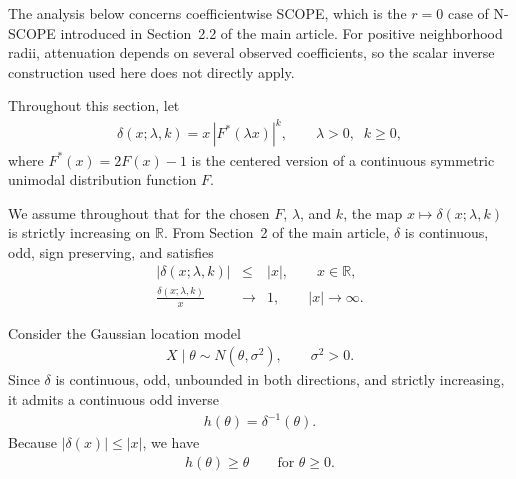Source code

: \documentclass[11pt]{article}
\numberwithin{equation}{section}
\begin{document}
The analysis below concerns coefficientwise SCOPE, which is the
$r=0$ case of N-SCOPE introduced in Section~2.2 of the main article.
For positive neighborhood radii, attenuation depends on several
observed coefficients, so the scalar inverse construction used here
does not directly apply.

Throughout this section, let
\begin{eqnarray}
\delta(x;\lambda,k) = x\,|F^*(\lambda x)|^k,
\qquad \lambda>0,\;\; k\ge 0,
\label{eq:scope_bayes}
\end{eqnarray}
where $F^*(x)=2F(x)-1$ is the centered version of a continuous symmetric unimodal distribution function $F$.

We assume throughout that for the chosen $F$, $\lambda$, and $k$, the map
$x\mapsto \delta(x;\lambda,k)$ is strictly increasing on ${\mathbb R}$.
From Section~2 of the main article, $\delta$ is continuous, odd, sign preserving, and satisfies
\begin{eqnarray}
|\delta(x;\lambda,k)| &\leq& |x|, \qquad x\in{\mathbb R},\\
\frac{\delta(x;\lambda,k)}{x} &\longrightarrow& 1,
\qquad |x|\to\infty .
\end{eqnarray}


Consider the Gaussian location model
\begin{eqnarray}
X \mid \theta \sim N(\theta,\sigma^2),
\qquad \sigma^2>0.
\label{eq:gauss_loc}
\end{eqnarray}
Since $\delta$ is continuous, odd, unbounded in both directions, and strictly increasing, it admits a continuous odd inverse
\begin{eqnarray}
h(\theta) = \delta^{-1}(\theta).
\label{eq:h_inverse}
\end{eqnarray}
Because $|\delta(x)| \le |x|$, we have
\begin{eqnarray}
h(\theta) \ge \theta
\qquad \mbox{for } \theta \ge 0.
\label{eq:h_ge_theta}
\end{eqnarray}
\end{document}
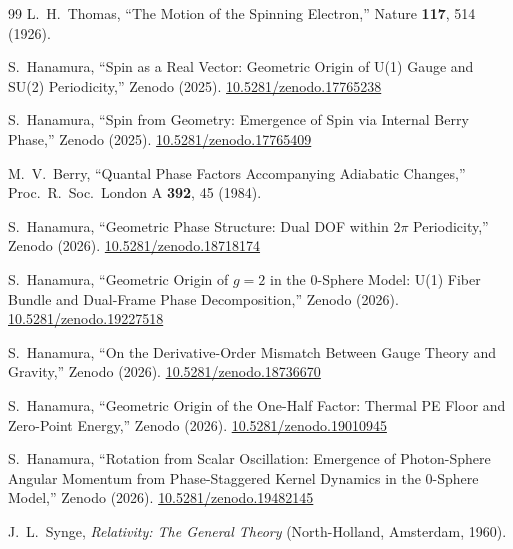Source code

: \documentclass[%
 reprint, amsmath,amssymb, aps, prb, ]{revtex4-2}
\numberwithin{equation}{section}
\begin{document}
\begin{thebibliography}{99}
 L.~H.~Thomas, ``The Motion of the Spinning Electron,'' Nature \textbf{117}, 514 (1926).

 S.~Hanamura, ``Spin as a Real Vector: Geometric Origin of U(1) Gauge and SU(2) Periodicity,'' Zenodo (2025). \href{https://doi.org/10.5281/zenodo.17765238}{10.5281/zenodo.17765238}

 S.~Hanamura, ``Spin from Geometry: Emergence of Spin via Internal Berry Phase,'' Zenodo (2025). \href{https://doi.org/10.5281/zenodo.17765409}{10.5281/zenodo.17765409}

 M.~V.~Berry, ``Quantal Phase Factors Accompanying Adiabatic Changes,'' Proc.\ R.\ Soc.\ London A \textbf{392}, 45 (1984).

 S.~Hanamura, ``Geometric Phase Structure: Dual DOF within $2\pi$ Periodicity,'' Zenodo (2026). \href{https://doi.org/10.5281/zenodo.18718174}{10.5281/zenodo.18718174}

 S.~Hanamura, ``Geometric Origin of $g=2$ in the 0-Sphere Model: U(1) Fiber Bundle and Dual-Frame Phase Decomposition,'' Zenodo (2026). \href{https://doi.org/10.5281/zenodo.19227518}{10.5281/zenodo.19227518}

 S.~Hanamura, ``On the Derivative-Order Mismatch Between Gauge Theory and Gravity,'' Zenodo (2026). \href{https://doi.org/10.5281/zenodo.18736670}{10.5281/zenodo.18736670}

 S.~Hanamura, ``Geometric Origin of the One-Half Factor: Thermal PE Floor and Zero-Point Energy,'' Zenodo (2026). \href{https://doi.org/10.5281/zenodo.19010945}{10.5281/zenodo.19010945}

 S.~Hanamura, ``Rotation from Scalar Oscillation: Emergence of Photon-Sphere Angular Momentum from Phase-Staggered Kernel Dynamics in the 0-Sphere Model,'' Zenodo (2026). \href{https://doi.org/10.5281/zenodo.19482145}{10.5281/zenodo.19482145}

 J.~L.~Synge, \textit{Relativity: The General Theory} (North-Holland, Amsterdam, 1960).


\end{thebibliography}
\end{document}

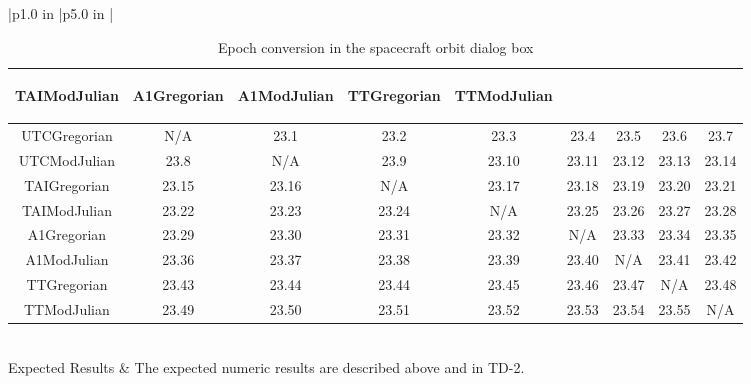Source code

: \begin{table}[htbp!]
\begin{tabular}{|p{1.0 in} |p{5.0 in} |}
\begin{centering}
\begin{tabular}{|c|c|c|c|c|c|c|c|c|}
             {\begin{sideways}\parbox{2.5cm}{TAIModJulian}\end{sideways}} &
             {\begin{sideways}\parbox{2.5cm}{A1Gregorian}\end{sideways}}  &
             {\begin{sideways}\parbox{2.5cm}{A1ModJulian}\end{sideways}}  &
             {\begin{sideways}\parbox{2.5cm}{TTGregorian}\end{sideways}}  &
             {\begin{sideways}\parbox{2.5cm}{TTModJulian}\end{sideways}}  \\ \hline
             UTCGregorian & N/A & 23.1 & 23.2 & 23.3 & 23.4 & 23.5 & 23.6 & 23.7 \\ \hline
             UTCModJulian & 23.8 & N/A & 23.9 & 23.10 & 23.11 & 23.12 & 23.13 & 23.14\\ \hline
             TAIGregorian & 23.15 & 23.16 & N/A & 23.17 & 23.18 & 23.19 & 23.20 & 23.21\\ \hline
             TAIModJulian & 23.22 & 23.23 & 23.24 & N/A & 23.25 & 23.26 & 23.27 & 23.28\\ \hline
             A1Gregorian & 23.29 & 23.30 & 23.31 & 23.32 & N/A & 23.33 & 23.34 & 23.35\\ \hline
             A1ModJulian & 23.36 & 23.37 & 23.38 & 23.39 & 23.40 &  N/A & 23.41 & 23.42\\ \hline
             TTGregorian & 23.43 & 23.44 & 23.44 & 23.45 & 23.46 & 23.47 & N/A & 23.48\\ \hline
             TTModJulian & 23.49 & 23.50 & 23.51 & 23.52 & 23.53 & 23.54 & 23.55 & N/A\\ \hline
          \end{tabular}
          \end{centering} \vspace{0.1 in}\\
         \hline
         Expected Results & The expected numeric results are described above and in TD-2.\\
      \hline
\end{tabular}
   \label{Table:STC-23}
   \caption{Epoch conversion in the spacecraft orbit dialog box}
\end{table} 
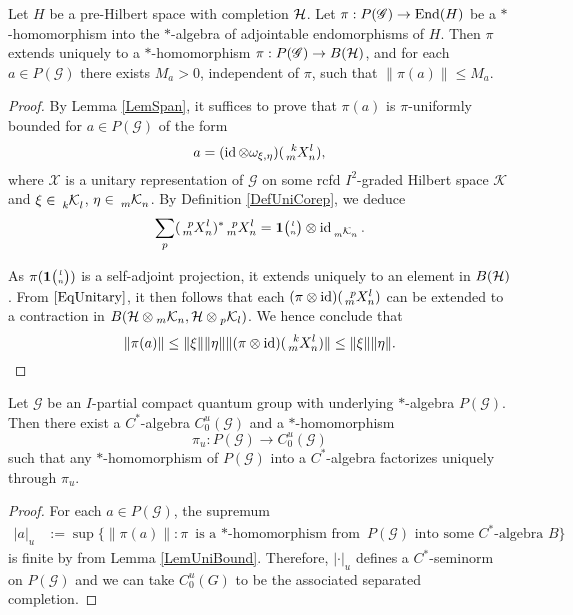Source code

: \begin{Lem}\label{LemUniBound}
 Let $H$ be a pre-Hilbert space with completion $\Hsp$. Let $\pi: P(\mathscr{G})\rightarrow \End(H)$ be a $*$-homomorphism into the $*$-algebra of adjointable endomorphisms of $H$. Then $\pi$ extends uniquely to a $*$-homomorphism $\pi: P(\mathscr{G})\rightarrow B(\Hsp)$, and for each $a\in P(\mathscr{G})$ there exists $M_a>0$, independent of $\pi$, such that $\|\pi(a)\|\leq M_a$.
\end{Lem} 

\begin{proof}
By Lemma \ref{LemSpan}, it suffices to prove that $\pi(a)$ is $\pi$-uniformly bounded for $a\in P(\mathscr{G})$ of the form \[a=(\id \otimes \omega_{\xi,\eta})(\Gr{X}{k}{l}{m}{n}),\]
where $\mathscr{X}$ is a unitary representation of
$\mathscr{G}$ on some rcfd $I^{2}$-graded Hilbert space
$\mathcal{K}$ and $\xi\in \Gru{\mathcal{K}}{k}{l}$, $\eta\in
\Gru{\mathcal{K}}{m}{n}$.  By Definition \ref{DefUniCorep}, we deduce
  \begin{equation}\label{EqUnitary}
    \sum_{p}(\Gr{X}{p}{l}{m}{n})^{*} \Gr{X}{p}{l}{m}{n}  = \UnitC{l}{n}
    \otimes \id_{\Gru{\mathcal{K}}{m}{n}}.
  \end{equation}

As $\pi(\UnitC{l}{n})$ is a self-adjoint projection, it extends uniquely to an element in $B(\Hsp)$. From  $\eqref{EqUnitary}$, it then follows that each $(\pi\otimes \id)(\Gr{X}{p}{l}{m}{n})$ can be extended to a contraction in $B(\Hsp\otimes \GrDA{\mathcal{K}}{m}{n},\Hsp\otimes \GrDA{\mathcal{K}}{p}{l})$. We hence conclude that
 \[\|\pi(a)\| \leq \| \xi\| \|\eta\| \|(\pi \otimes \id)(\Gr{X}{k}{l}{m}{n})\| \leq
    \|\xi\|\|\eta\|. \qedhere \]  
\end{proof} 


\begin{Prop}
Let $\mathscr{G}$ be an $I$-partial compact quantum group with underlying
$*$-algebra $P(\mathscr{G})$. Then
  there exist a $C^{*}$-algebra $C^{u}_{0}(\mathscr{G})$ and a
  $*$-homomorphism \[\pi_{u} \colon P(\mathscr{G}) \to
  C^{u}_{0}(\mathscr{G}) \] such that any $*$-homomorphism of
  $P(\mathscr{G})$ into a $C^{*}$-algebra factorizes uniquely through
  $\pi_{u}$.
\end{Prop}
\begin{proof}
For each $a \in P(\mathscr{G})$, the supremum
\begin{align*} 
  |a|_{u}&:= \sup \{ \|\pi(a)\| : \pi \text{ is a $*$-homomorphism from } P(\mathscr{G})
  \text{ into some $C^{*}$-algebra } B\}
\end{align*}
is finite by from Lemma \ref{LemUniBound}. Therefore, $|\cdot |_{u}$ defines a $C^{*}$-seminorm on
$P(\mathscr{G})$ and we can take $C^{u}_{0}(G)$ to be the associated
separated completion. 
\end{proof}

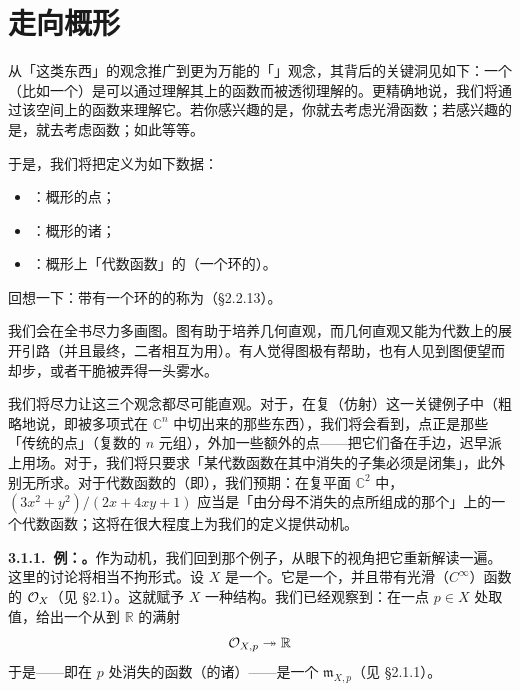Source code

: 
\section{走向概形}

从「\trManifold{}这类东西」的观念推广到更为万能的「\trGeometricSpace」观念，其背后的关键洞见如下：一个\trGeometricSpace{}（比如一个\trManifold{}）是可以通过理解其上的函数而被透彻理解的。更精确地说，我们将通过该空间上的函数\trSheaf{}来理解它。若你感兴趣的是\trDifferentiable\trManifold，你就去考虑光滑函数；若感兴趣的是\trAnalytic\trManifold，就去考虑\trReal\trAnalytic{}函数；如此等等。

于是，我们将把\trScheme{}定义为如下数据：
\begin{itemize}
\item \emph{\trSet}：概形的点；
\item \emph{\trTopology}：概形的诸\trOpenSet；
\item \emph{\trStructureSheaf}：概形上「代数函数」的\trSheaf{}（一个环的\trSheaf{}）。
\end{itemize}

回想一下：带有一个环的\trSheaf{}的\trTopologicalSpace{}称为\trRingedSpace{}（\S2.2.13）。

我们会在全书尽力多画图。图有助于培养几何直观，而几何直观又能为代数上的展开引路（并且最终，二者相互为用）。有人觉得图极有帮助，也有人见到图便望而却步，或者干脆被弄得一头雾水。

我们将尽力让这三个观念都尽可能直观。对于\trSet，在复（仿射）\trVariety{}这一关键例子中（粗略地说，即被多项式在 $\mathbb{C}^n$ 中切出来的那些东西），我们将会看到，点正是那些「传统的点」（复数的 $n$ 元组），外加一些额外的点——把它们备在手边，迟早派上用场。对于\trTopology，我们将只要求「某代数函数在其中消失的子集必须是闭集」，此外别无所求。对于代数函数的\trSheaf{}（即\trStructureSheaf），我们预期：在复平面 $\mathbb{C}^2$ 中，$(3x^2+y^2)/(2x+4xy+1)$ 应当是「由分母不消失的点所组成的那个\trOpenSet{}」上的一个代数函数；这将在很大程度上为我们的定义提供动机。

\textbf{3.1.1.\ 例：\trDifferentiable\trManifold。}\quad 作为动机，我们回到\trDifferentiable\trManifold{}那个例子，从眼下的视角把它重新解读一遍。这里的讨论将相当不拘形式。设 $X$ 是一个\trDifferentiable\trManifold。它是一个\trTopologicalSpace，并且带有光滑（$C^\infty$）函数的\trSheaf{} $\OO_X$（见 \S2.1）。这就赋予 $X$ 一种\trRingedSpace{}结构。我们已经观察到：在一点 $p\in X$ 处取值，给出一个从\trStalk{}到 $\mathbb{R}$ 的满射
\[
\OO_{X,p}\twoheadrightarrow\mathbb{R}
\]
于是\trKernel——即在 $p$ 处消失的函数（的诸\trGerm{}）——是一个\trMaximalIdeal{} $\mathfrak{m}_{X,p}$（见 \S2.1.1）。

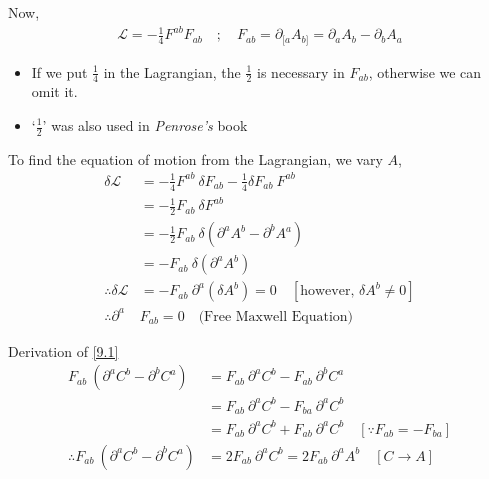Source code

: \documentclass[14pt]{article} %
\begin{document}
Now, 
\begin{align*}
\mathcal{L} = -\frac{1}{4} F^{ab} F_{ab} \quad;\quad F_{ab} = \partial_{[a}A_{b]} = \partial_a A_b - \partial_b A_a
\end{align*}
\begin{tcolorbox}[ proofbox, title=Note about the factor-$\frac{1}{2}$ ]
\begin{itemize}
    \item If we put $\frac{1}{4}$ in the Lagrangian, the $\frac{1}{2}$ is necessary in $F_{ab}$, otherwise we can omit it.
    \item `$\frac{1}{2}$' was also used in \textit{Penrose's} book
\end{itemize}
\end{tcolorbox}
To find the equation of motion from the Lagrangian, we vary $A$,
\begin{align*}
\delta \mathcal{L} &= -\frac{1}{4} F^{ab}~\delta F_{ab}  -\frac{1}{4} \delta F_{ab}~ F^{ab} \\
&= -\frac{1}{2} F_{ab}~ \delta F^{ab} \\
&= -\frac{1}{2} F_{ab}~\delta ( \partial^a A^b - \partial^b A^a ) \\
&= -F_{ab}~ \delta (\partial^a A^b) \tag{9.1} \label{9.1} \\
\therefore \delta \mathcal{L}&= -F_{ab}~ \partial^a (\delta A^b) =0 \quad [\text{however, } \delta A^b \ne 0] \\
\therefore \partial^a &F_{ab} = 0 \quad \text{(Free Maxwell Equation)}
\end{align*}
\begin{tcolorbox}
Derivation of \eqref{9.1}
\begin{align}
F_{ab}~(\partial^a C^b - \partial^b C^a ) &= F_{ab}~\partial^a C^b - F_{ab}~\partial^b C^a  \\
&= F_{ab}~\partial^a C^b - F_{ba}~\partial^a C^b \\
&= F_{ab}~\partial^a C^b + F_{ab}~\partial^a C^b \quad [\because F_{ab} = -F_{ba} ] \\
\therefore F_{ab}~(\partial^a C^b - \partial^b C^a ) &= 2F_{ab}~\partial^a C^b = 2F_{ab}~\partial^a A^b \quad[ C\to A ]
\end{align}
\end{tcolorbox}
\end{document}
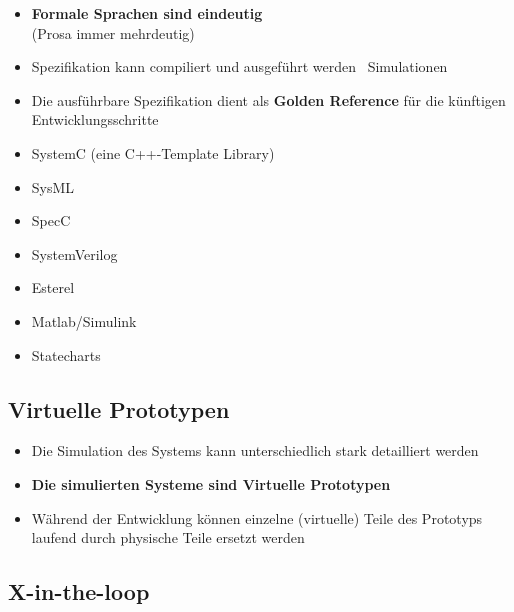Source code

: \begin{minipage}[t]{0.48\columnwidth}
    \raggedright
    \begin{itemize}
    \item \textbf{Formale Sprachen sind eindeutig} \\
        (Prosa immer mehrdeutig)
    \item Spezifikation kann compiliert und ausgeführt werden \textrightarrow\ Simulationen
    \item Die ausführbare Spezifikation dient als \textbf{Golden Reference} für die künftigen Entwicklungsschritte
\end{itemize}
\end{minipage}
\hfill
\begin{minipage}[t]{0.48\columnwidth}

    \vspace{0.1cm}

    \begin{itemize}
        \item SystemC (eine C++-Template Library)
        \item SysML
        \item SpecC
        \item SystemVerilog
        \item Esterel
        \item Matlab/Simulink
        \item Statecharts
    \end{itemize}
\end{minipage}


\subsection{Virtuelle Prototypen}

\begin{itemize}
    \item Die Simulation des Systems kann unterschiedlich stark detailliert werden
    \item \textbf{Die simulierten Systeme sind Virtuelle Prototypen}
    \item Während der Entwicklung können einzelne (virtuelle) Teile des Prototyps laufend durch physische Teile
        ersetzt werden
\end{itemize}


\subsection{X-in-the-loop}

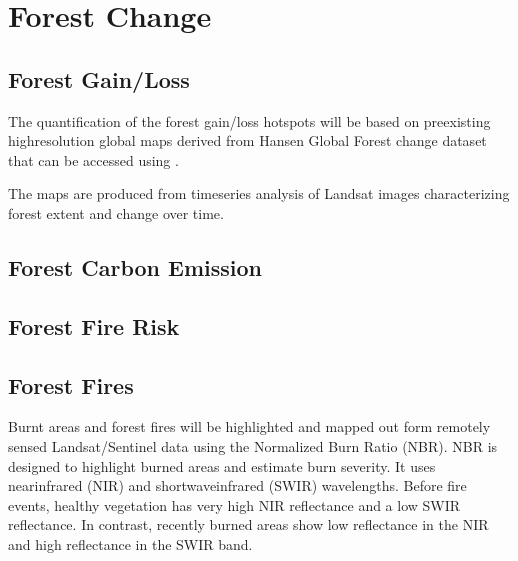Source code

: \documentclass[letterpaper,10pt,english]{sphinxmanual}
\begin{document}
\sphinxstepscope


\chapter{Forest Change}
\label{\detokenize{Background/Forest_change:forest-change}}\label{\detokenize{Background/Forest_change::doc}}

\section{Forest Gain/Loss}
\label{\detokenize{Background/Forest_change:forest-gain-loss}}
\sphinxAtStartPar
The quantification of the forest gain/loss hotspots will be based on pre\sphinxhyphen{}existing high\sphinxhyphen{}resolution global maps derived from Hansen Global Forest change dataset that can be accessed using .
\begin{quote}
\end{quote}

\sphinxAtStartPar
The maps are produced from time\sphinxhyphen{}series analysis of Landsat images characterizing forest extent and change over time.


\section{Forest Carbon Emission}
\label{\detokenize{Background/Forest_change:forest-carbon-emission}}

\section{Forest Fire Risk}
\label{\detokenize{Background/Forest_change:forest-fire-risk}}

\section{Forest Fires}
\label{\detokenize{Background/Forest_change:forest-fires}}
\sphinxAtStartPar
Burnt areas and forest fires will be highlighted and mapped out form remotely sensed Landsat/Sentinel data using the Normalized Burn Ratio (NBR). NBR is designed to highlight burned areas and estimate burn severity. It uses near\sphinxhyphen{}infrared (NIR) and shortwave\sphinxhyphen{}infrared (SWIR) wavelengths. Before fire events, healthy vegetation has very high NIR reflectance and a low SWIR reflectance. In contrast, recently burned areas show low reflectance in the NIR and high reflectance in the SWIR band.
\end{document}
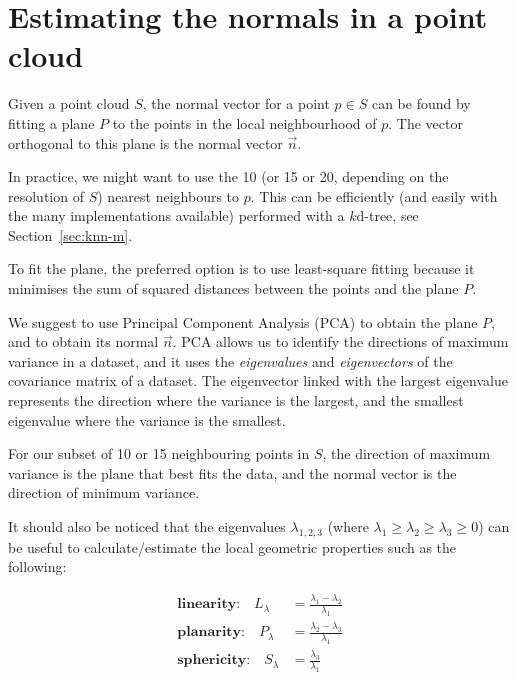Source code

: 
\graphicspath{{appendices/normalplane/figs/}}

\chapter{Estimating the normals in a point cloud}%
\label{app:normalplane}

Given a point cloud $S$, the normal vector for a point $p \in S$ can be found by fitting a plane $P$ to the points in the local neighbourhood of $p$. 
The vector orthogonal to this plane is the normal vector $\vec{n}$.

In practice, we might want to use the 10 (or 15 or 20, depending on the resolution of $S$) nearest neighbours to $p$.
This can be efficiently (and easily with the many implementations available) performed with a $k$d-tree, see Section~\ref{sec:knn-m}.

To fit the plane, the preferred option is to use least-square fitting because it minimises the sum of squared distances between the points and the plane $P$.

We suggest to use Principal Component Analysis (PCA) to obtain the plane $P$, and to obtain its normal $\vec{n}$.
PCA allows us to identify the directions of maximum variance in a dataset, and it uses the \emph{eigenvalues} and \emph{eigenvectors} of the covariance matrix of a dataset.
%
The eigenvector linked with the largest eigenvalue represents the direction where the variance is the largest, and the smallest eigenvalue where the variance is the smallest.

%

For our subset of 10 or 15 neighbouring points in $S$, the direction of maximum variance is the plane that best fits the data, and the normal vector is the direction of minimum variance.


It should also be noticed that the eigenvalues $\lambda_{1,2,3}$ (where $\lambda_1 \geq \lambda_2 \geq \lambda_3 \geq 0$) can be useful to calculate/estimate the local geometric properties such as the following:

\begin{equation}
\begin{aligned}
\textbf{linearity:} \quad L_\lambda &= \frac{\lambda_1 - \lambda_2}{\lambda_1} \\
\textbf{planarity:} \quad P_\lambda &= \frac{\lambda_2 - \lambda_3}{\lambda_1} \\
\textbf{sphericity:} \quad S_\lambda &= \frac{\lambda_3}{\lambda_1} \\
\end{aligned}
\end{equation}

────────

Each line of the records above that holds the word "frac" should be counted, and only the final number stated.

| SOLUTION TO THIS PROBLEM |
11